AminRezaei0x443 / PyTorch-LIT

Lite Inference Toolkit (LIT) for PyTorch
MIT License
161 stars 6 forks source link

gpt-j generation speed very low #4

Open ghost opened 2 years ago

ghost commented 2 years ago

The output of gpt-j is very slow, for a 200 output token generation it takes about 20 minutes, for 2048 it takes more than an hour, this significantly limits any experimentation with the model.

I checked Gpu utilization during inference which is about 1 percent or 4 percent, and gpu memory usage is below 4GB usage, my system has 8GB Gpu memory, if full Gpu is utilized it may be significantly increase the inference speed

Are their simple hacks to speedup inference time ?

AminRezaei0x443 commented 2 years ago

This is because weight off-loading is done per module rather than in batches. Full GPU use would significantly boost the speed. However, its implementation is not simple, and some calculations must be conducted in this respect. I'll attempt to implement and finish it in the future, but I'm now really busy.

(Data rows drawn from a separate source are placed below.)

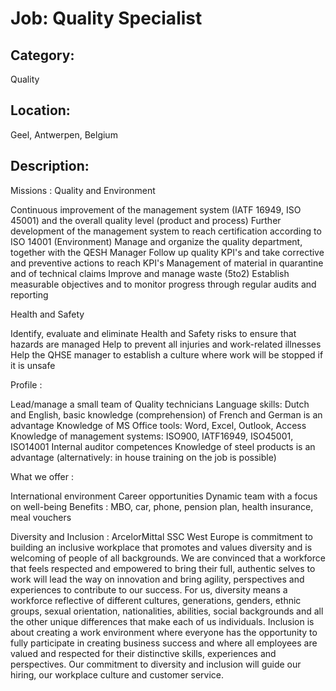 # Job: Quality Specialist
## Category: 
Quality
## Location: 
Geel, Antwerpen, Belgium
## Description:
Missions : 
Quality and Environment

Continuous improvement of the management system (IATF 16949, ISO 45001) and the overall quality level (product and process)
Further development of the management system to reach certification according to ISO 14001 (Environment)
Manage and organize the quality department, together with the QESH Manager
Follow up quality KPI's and take corrective and preventive actions to reach KPI's
Management of material in quarantine and of technical claims
Improve and manage waste (5to2)
Establish measurable objectives and to monitor progress through regular audits and reporting

Health and Safety

Identify, evaluate and eliminate Health and Safety risks to ensure that hazards are managed
Help to prevent all injuries and work-related illnesses
Help the QHSE manager to establish a culture where work will be stopped if it is unsafe

Profile : 

Lead/manage a small team of Quality technicians
Language skills: Dutch and English, basic knowledge (comprehension) of French and German is an advantage
Knowledge of MS Office tools: Word, Excel, Outlook, Access
Knowledge of management systems:  ISO900, IATF16949, ISO45001, ISO14001 
Internal auditor competences
Knowledge of steel products is an advantage (alternatively:  in house training on the job is possible) 

What we offer : 

International environment
Career opportunities
Dynamic team with a focus on well-being
Benefits : MBO, car, phone, pension plan, health insurance, meal vouchers

Diversity and Inclusion : 
ArcelorMittal SSC West Europe is commitment to building an inclusive workplace that promotes and values diversity and is welcoming of people of all backgrounds. We are convinced that a workforce that feels respected and empowered to bring their full, authentic selves to work will lead the way on innovation and bring agility, perspectives and experiences to contribute to our success.
For us, diversity means a workforce reflective of different cultures, generations, genders, ethnic groups, sexual orientation, nationalities, abilities, social backgrounds and all the other unique differences that make each of us individuals. Inclusion is about creating a work environment where everyone has the opportunity to fully participate in creating business success and where all employees are valued and respected for their distinctive skills, experiences and perspectives.
Our commitment to diversity and inclusion will guide our hiring, our workplace culture and customer service.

Huggingface Accelerate was just released with the same goal. Take a look; that could address the issue, and I'd appreciate hearing if it works or not. (https://huggingface.co/docs/accelerate/index)

ghost commented 2 years ago

I will check on accelerate library, thanks for timely feedback. PyTorch-lit worked very easily and smoothly, highly appreciate your work.

AminRezaei0x443 commented 2 years ago

Thanks! I am delighted to hear that. Please do not hesitate to ask questions and feel free to contribute.